The eight-way power adjustable front seats provide a surprising range of motion, from vertical movement to tipping the seat bottoms up or down. Even the key for the car has an interesting techno touch; its plastic shaft still needs to be inserted into the ignition and turned, but it uses an RFID chip to let the car know it's the correct key, instead of a notched metal shaft, as in older keys. As in most coupes, the rear seats don't provide much legroom, but Volvo offers a unique touch for access. Buttons on the outbound shoulders of the front seats cause them to power forward, but those buttons will take the seats back only as far as they were originally set.
We were very excited to try out the Dynaudio stereo that was optioned on our test car, a premium system upgraded for the 2006 model year C70. This stereo has 12 speakers planted around the cabin, including two subwoofers. The speakers are powered by a four-channel 130-watt amp, a single-channel 130-watt amp for the center speaker, and dual 130-watt channels for the subwoofers. The system includes Dolby Pro Logic II surround sound, and it sounds spectacular. Audio quality is every bit as good as that of the Mark Levinson audio system in the Lexus IS 350.
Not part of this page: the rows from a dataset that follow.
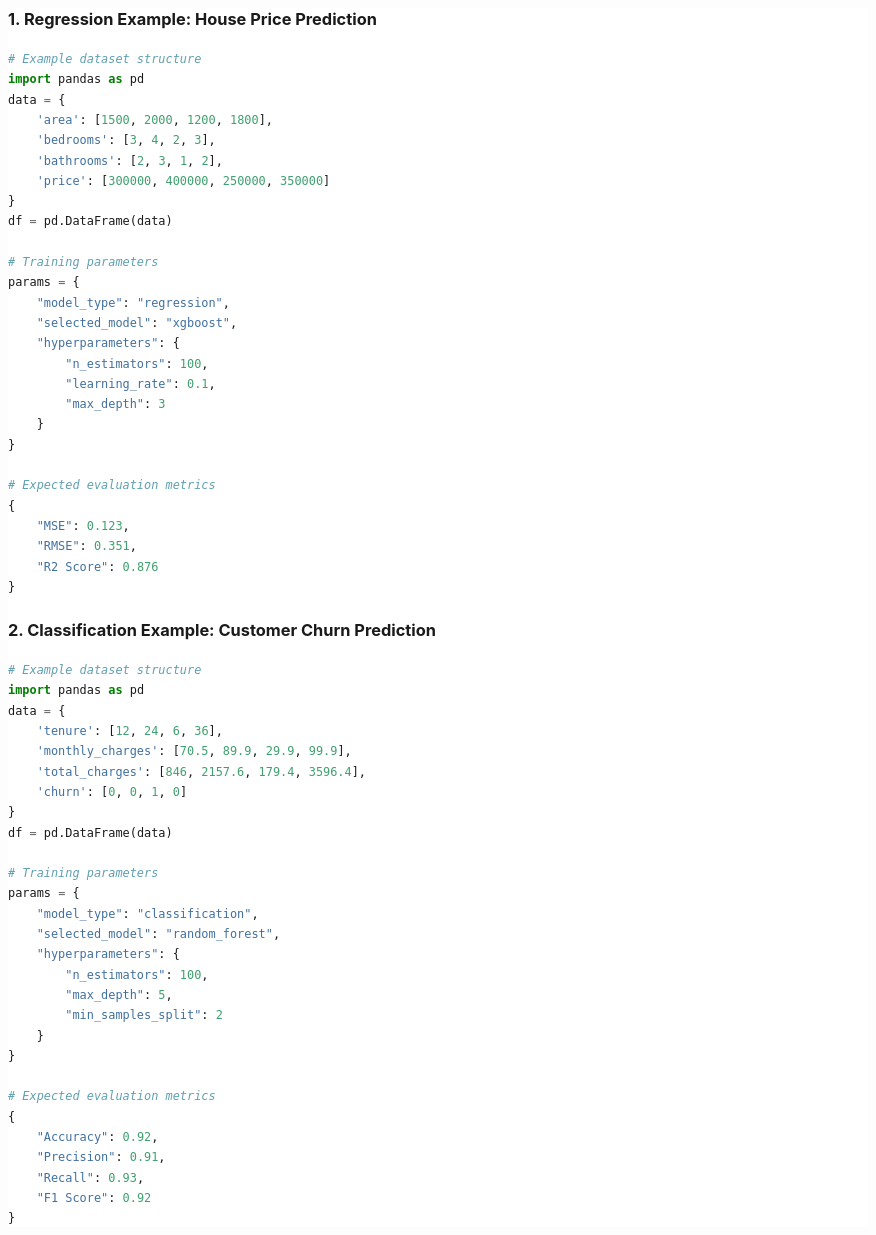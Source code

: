 ### 1. Regression Example: House Price Prediction

```python
# Example dataset structure
import pandas as pd
data = {
    'area': [1500, 2000, 1200, 1800],
    'bedrooms': [3, 4, 2, 3],
    'bathrooms': [2, 3, 1, 2],
    'price': [300000, 400000, 250000, 350000]
}
df = pd.DataFrame(data)

# Training parameters
params = {
    "model_type": "regression",
    "selected_model": "xgboost",
    "hyperparameters": {
        "n_estimators": 100,
        "learning_rate": 0.1,
        "max_depth": 3
    }
}

# Expected evaluation metrics
{
    "MSE": 0.123,
    "RMSE": 0.351,
    "R2 Score": 0.876
}
```

### 2. Classification Example: Customer Churn Prediction

```python
# Example dataset structure
import pandas as pd
data = {
    'tenure': [12, 24, 6, 36],
    'monthly_charges': [70.5, 89.9, 29.9, 99.9],
    'total_charges': [846, 2157.6, 179.4, 3596.4],
    'churn': [0, 0, 1, 0]
}
df = pd.DataFrame(data)

# Training parameters
params = {
    "model_type": "classification",
    "selected_model": "random_forest",
    "hyperparameters": {
        "n_estimators": 100,
        "max_depth": 5,
        "min_samples_split": 2
    }
}

# Expected evaluation metrics
{
    "Accuracy": 0.92,
    "Precision": 0.91,
    "Recall": 0.93,
    "F1 Score": 0.92
}
```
Unfortunately, the stereo doesn't have any facility for MP3s, either CDs or through an auxiliary input. It does have a six-disc in-dash changer and the usual FM/AM radio and can be equipped with Sirius satellite radio. The interface for the stereo is fairly minimal but works well. Although it uses a simple monochrome LCD panel for a display, we like its radio tuning function, which simulates a needle moving along a vertical band.
The car includes a keypad below the stereo display, a very good interface element that gets completely wasted, since there is no Bluetooth cell phone integration or need for advanced navigation of an MP3 CD. Neither is the keypad used for the navigation system. We do like the simplicity and usability of the four-way rocker switch with its Enter and Back buttons, which is used to access car and audio settings.
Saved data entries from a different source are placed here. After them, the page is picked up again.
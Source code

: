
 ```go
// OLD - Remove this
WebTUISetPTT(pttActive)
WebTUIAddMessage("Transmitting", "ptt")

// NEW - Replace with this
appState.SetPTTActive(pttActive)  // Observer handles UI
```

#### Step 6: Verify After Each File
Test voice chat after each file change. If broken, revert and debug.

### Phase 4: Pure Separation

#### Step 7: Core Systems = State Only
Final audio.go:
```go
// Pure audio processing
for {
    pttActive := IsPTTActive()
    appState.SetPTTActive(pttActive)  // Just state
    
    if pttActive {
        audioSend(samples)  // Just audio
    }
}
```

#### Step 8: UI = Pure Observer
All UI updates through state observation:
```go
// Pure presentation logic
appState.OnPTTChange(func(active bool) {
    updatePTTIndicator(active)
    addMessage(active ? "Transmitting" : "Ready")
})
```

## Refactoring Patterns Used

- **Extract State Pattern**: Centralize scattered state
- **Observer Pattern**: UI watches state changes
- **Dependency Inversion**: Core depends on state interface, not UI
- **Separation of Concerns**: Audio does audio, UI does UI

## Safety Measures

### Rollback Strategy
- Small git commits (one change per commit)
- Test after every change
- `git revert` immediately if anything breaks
Our test car came equipped with satellite navigation, a system with excellent route guidance but plagued by the worst screen placement we've seen. Initially, we thought the only way to control the navigation was with the included remote control, because none of the buttons on the center stack had anything to do with it. A few days into our review, however, we discovered a four-way rocker switch with two buttons attached to the back of the right spoke of the steering wheel.